After I left, I went on 27 interviews in three weeks. Yes, 27. It was chaotic. It was wonderful. I was working with head hunters who saw my resume and had me at an interview that afternoon, literally. The company I worked for was a household name in the industry, and my previous boss was well known. In those 27 interviews, my boss' name came up quite a bit. A few times I was told that I must be an angel for lasting fifteen months with a man who, without a doubt, treated me like shit. And he did. He really, really did. It was like a real version of The Devil Wears Prada, except I was working for a man. And yes, if you didn't already know, I worked in the fashion industry.
I went on some amazing interviews in those three weeks. I interviewed for a position at Yves Saint Laurent. I was extremely intimidated when they asked me who I was working for, but was put at ease when I saw a look of shock that I'd lasted over a year. I interviewed at quite a bit of advertising agencies, public relations firms and I actually went on a few interviews for some financial firms. I interviewed for an executive assistant position to the CEO of a major high end watch retail company (and was offered the position). But my best interview was for an executive assistant position to the lead architect who designs the Marc Jacobs stores. He told me that with my confidence, he could see me really going places. And not as an assistant, but as a owner of my own company someday. (I was also offered this position.)
When you have made a career as an executive assistant, it all comes down to not only having experience in the field you're working in, but the most important thing is getting along with your boss, and he/she getting along with you. Being an assistant to someone is a very personal professional relationship. A perfect assistant for someone may not be a perfect assistant for someone else.

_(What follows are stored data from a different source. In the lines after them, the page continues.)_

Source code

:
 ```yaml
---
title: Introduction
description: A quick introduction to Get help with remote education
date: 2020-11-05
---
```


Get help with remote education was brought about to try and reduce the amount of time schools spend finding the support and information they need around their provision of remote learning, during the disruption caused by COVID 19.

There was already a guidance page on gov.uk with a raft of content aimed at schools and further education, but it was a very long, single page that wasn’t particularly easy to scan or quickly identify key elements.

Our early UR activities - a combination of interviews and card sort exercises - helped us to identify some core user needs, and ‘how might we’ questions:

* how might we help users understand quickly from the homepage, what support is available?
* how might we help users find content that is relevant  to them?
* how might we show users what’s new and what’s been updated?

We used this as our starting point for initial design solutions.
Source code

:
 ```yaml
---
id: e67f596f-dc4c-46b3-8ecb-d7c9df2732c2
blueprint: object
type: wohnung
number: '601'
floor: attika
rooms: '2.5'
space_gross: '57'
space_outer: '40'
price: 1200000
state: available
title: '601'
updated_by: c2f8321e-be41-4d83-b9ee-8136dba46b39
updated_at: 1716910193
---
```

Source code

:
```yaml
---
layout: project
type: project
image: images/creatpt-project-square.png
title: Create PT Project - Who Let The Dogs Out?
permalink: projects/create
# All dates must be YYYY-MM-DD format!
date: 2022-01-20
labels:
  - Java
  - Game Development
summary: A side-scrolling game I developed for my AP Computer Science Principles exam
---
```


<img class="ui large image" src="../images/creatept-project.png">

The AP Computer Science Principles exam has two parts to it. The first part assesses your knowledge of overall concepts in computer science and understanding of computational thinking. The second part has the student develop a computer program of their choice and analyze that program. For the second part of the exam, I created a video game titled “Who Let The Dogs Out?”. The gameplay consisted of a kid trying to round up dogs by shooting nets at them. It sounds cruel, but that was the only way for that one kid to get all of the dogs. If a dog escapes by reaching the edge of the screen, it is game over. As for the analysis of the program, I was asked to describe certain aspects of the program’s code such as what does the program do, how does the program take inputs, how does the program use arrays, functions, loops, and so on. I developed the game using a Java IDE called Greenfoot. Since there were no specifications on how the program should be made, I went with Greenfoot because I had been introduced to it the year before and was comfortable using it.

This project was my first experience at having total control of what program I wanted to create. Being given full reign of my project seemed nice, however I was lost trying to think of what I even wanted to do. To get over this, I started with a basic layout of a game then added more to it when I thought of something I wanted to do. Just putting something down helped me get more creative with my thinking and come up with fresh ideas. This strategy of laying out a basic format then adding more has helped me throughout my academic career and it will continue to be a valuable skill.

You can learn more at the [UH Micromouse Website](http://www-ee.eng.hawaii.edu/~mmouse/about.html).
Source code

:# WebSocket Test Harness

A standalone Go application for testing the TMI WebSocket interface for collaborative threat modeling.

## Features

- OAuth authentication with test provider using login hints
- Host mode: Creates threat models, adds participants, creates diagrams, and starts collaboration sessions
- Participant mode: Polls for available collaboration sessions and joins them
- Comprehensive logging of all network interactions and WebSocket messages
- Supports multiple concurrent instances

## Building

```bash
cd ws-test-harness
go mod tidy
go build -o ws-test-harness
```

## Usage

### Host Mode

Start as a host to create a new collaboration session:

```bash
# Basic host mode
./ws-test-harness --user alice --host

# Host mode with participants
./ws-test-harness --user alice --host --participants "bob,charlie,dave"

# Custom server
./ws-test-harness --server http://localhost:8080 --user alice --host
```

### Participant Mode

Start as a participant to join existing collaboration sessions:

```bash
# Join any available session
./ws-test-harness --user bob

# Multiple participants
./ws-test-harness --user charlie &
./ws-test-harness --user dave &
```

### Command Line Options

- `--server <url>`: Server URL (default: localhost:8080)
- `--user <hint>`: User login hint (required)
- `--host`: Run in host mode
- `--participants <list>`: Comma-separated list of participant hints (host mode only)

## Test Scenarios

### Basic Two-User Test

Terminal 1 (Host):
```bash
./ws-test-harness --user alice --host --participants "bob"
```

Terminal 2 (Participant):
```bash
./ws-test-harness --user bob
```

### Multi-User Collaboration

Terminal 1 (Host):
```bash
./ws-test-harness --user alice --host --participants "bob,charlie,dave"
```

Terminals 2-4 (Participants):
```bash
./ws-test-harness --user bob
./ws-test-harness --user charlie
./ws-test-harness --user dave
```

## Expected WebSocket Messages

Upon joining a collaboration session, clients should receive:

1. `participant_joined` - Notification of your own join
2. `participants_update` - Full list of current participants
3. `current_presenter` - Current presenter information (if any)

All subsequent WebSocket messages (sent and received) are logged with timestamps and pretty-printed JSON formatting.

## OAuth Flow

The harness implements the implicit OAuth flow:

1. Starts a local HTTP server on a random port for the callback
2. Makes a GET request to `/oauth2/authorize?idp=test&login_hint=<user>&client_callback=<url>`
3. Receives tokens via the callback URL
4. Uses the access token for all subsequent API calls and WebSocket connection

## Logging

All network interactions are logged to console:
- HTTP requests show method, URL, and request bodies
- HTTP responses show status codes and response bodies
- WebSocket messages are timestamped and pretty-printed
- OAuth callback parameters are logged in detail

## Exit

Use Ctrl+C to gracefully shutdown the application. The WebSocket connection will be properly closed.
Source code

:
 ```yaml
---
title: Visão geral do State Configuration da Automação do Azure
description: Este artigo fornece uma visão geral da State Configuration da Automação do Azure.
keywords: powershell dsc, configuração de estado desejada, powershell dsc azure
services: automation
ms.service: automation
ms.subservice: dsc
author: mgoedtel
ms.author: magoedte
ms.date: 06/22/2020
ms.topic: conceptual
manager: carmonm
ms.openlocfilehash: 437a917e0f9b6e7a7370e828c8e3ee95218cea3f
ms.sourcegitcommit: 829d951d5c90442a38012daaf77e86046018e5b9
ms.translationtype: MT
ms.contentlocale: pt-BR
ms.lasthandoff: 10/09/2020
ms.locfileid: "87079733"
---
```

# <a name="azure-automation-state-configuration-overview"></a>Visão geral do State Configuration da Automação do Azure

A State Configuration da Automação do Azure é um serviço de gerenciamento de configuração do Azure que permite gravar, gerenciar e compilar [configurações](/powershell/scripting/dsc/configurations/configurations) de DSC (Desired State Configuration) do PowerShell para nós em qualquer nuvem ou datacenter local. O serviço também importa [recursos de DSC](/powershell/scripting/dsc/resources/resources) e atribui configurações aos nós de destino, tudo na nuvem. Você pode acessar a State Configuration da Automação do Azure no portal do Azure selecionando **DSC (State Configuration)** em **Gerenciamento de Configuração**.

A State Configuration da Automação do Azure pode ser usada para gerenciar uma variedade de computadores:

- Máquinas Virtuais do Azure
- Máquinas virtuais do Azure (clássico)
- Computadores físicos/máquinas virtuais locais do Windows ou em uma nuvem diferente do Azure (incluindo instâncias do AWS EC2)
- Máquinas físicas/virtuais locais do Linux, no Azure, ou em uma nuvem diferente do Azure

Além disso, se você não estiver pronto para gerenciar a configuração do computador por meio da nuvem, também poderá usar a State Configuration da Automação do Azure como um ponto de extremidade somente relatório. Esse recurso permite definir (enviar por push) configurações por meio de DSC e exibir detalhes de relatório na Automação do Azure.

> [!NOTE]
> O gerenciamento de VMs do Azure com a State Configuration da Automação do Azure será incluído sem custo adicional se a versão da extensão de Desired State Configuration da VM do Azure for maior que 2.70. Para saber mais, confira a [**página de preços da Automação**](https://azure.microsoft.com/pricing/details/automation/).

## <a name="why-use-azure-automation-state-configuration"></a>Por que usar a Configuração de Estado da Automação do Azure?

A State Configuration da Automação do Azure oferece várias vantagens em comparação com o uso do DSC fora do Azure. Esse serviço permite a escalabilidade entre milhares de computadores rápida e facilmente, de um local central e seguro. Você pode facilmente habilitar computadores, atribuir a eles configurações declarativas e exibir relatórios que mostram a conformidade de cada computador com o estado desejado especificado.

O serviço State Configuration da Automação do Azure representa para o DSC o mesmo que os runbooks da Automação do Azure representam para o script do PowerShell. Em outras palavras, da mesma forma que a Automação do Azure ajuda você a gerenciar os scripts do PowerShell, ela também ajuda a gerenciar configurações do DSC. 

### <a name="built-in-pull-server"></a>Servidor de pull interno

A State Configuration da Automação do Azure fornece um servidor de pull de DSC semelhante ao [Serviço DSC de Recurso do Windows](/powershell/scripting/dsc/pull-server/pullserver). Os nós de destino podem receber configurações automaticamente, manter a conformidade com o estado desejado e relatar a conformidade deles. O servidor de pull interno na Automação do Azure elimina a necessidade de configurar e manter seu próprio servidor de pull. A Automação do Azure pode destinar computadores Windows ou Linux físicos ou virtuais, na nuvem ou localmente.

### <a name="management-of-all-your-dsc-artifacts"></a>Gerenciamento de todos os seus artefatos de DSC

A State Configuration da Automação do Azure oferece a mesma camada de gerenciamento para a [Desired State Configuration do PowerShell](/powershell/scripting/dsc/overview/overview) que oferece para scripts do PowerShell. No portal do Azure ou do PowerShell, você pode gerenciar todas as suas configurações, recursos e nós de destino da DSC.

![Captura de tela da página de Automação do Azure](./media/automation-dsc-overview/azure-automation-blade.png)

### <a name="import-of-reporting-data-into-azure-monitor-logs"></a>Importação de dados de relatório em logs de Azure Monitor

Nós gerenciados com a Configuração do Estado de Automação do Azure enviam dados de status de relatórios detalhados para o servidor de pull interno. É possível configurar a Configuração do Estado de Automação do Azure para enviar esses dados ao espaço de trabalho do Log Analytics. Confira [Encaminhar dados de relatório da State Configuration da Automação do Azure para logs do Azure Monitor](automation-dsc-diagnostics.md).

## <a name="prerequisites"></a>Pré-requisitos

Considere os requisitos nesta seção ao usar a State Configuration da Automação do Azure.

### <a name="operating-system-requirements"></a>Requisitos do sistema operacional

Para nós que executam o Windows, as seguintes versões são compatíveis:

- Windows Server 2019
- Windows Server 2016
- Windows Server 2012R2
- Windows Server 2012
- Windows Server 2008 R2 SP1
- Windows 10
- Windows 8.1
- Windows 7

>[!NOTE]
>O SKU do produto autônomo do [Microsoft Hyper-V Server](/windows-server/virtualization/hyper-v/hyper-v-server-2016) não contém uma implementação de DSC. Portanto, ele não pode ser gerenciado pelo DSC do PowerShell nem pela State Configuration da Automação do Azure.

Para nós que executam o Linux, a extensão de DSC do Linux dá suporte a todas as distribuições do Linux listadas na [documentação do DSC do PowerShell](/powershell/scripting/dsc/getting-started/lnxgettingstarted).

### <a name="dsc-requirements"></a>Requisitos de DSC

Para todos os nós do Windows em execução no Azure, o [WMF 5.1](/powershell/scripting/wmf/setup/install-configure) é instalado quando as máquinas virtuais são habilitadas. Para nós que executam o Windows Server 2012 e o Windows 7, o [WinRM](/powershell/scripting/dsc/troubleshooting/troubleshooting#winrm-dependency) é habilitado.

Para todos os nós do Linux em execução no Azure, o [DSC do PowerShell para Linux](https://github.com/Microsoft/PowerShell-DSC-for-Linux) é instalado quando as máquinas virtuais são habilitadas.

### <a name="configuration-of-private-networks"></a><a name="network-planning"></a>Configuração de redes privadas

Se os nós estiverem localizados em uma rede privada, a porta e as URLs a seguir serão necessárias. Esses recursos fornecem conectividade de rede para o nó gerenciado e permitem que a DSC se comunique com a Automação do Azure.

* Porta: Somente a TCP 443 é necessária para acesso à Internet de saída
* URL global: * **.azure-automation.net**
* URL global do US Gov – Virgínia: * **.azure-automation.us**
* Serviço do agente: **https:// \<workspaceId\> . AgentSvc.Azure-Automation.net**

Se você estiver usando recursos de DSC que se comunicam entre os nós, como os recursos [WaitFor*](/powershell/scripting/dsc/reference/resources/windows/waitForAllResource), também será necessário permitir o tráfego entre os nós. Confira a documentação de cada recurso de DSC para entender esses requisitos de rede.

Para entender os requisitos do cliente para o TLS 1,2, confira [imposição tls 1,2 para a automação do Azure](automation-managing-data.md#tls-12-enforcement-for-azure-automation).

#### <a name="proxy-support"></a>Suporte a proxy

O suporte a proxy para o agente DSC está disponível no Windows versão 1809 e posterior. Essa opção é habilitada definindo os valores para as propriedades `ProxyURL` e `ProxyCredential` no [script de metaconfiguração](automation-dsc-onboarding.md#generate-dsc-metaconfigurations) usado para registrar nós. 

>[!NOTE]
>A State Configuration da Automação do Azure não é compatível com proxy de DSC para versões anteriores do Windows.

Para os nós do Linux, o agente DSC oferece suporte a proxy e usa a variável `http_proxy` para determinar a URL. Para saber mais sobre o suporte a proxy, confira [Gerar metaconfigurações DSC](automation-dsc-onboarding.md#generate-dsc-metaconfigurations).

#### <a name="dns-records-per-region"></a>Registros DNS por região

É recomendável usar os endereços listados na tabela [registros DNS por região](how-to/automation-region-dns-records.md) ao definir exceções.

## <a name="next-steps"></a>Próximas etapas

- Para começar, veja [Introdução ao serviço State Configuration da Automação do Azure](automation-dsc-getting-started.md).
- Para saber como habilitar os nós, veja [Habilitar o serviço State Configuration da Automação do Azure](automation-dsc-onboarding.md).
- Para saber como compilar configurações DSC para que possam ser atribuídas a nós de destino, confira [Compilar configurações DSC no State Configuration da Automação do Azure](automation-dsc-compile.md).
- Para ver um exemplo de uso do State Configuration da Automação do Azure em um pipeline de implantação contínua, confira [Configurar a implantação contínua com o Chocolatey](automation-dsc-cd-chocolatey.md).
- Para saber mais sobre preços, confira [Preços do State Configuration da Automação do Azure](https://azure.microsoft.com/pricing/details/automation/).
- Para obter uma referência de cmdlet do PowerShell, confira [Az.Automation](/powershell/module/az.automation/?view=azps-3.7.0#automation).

I turned down a few jobs making so much more money (obscenely more) than I was offered at my current job, and I look back and have no regrets (ok, so maybeeeee a little regret with the Stephan Jaklitsch position). I separated myself from the money and the glamour, and I chose a job because I knew I'd get along with my boss. The interview I had led me to believe this because as I sat there talking about my experiences and myself, I looked down at his desk and saw neon colored post-it notes on everything. I glanced at the sticky notes and saw things checked off and crossed out. I'll always wonder if "hire the perfect assistant" was on that list.
After I was offered a few positions at the same time, I sat and I thought long and hard about where I'd be happy. I knew, I REALLY knew, I'd be happy with a boss who used a lot of post-it notes.
And six years later, I realize I was right.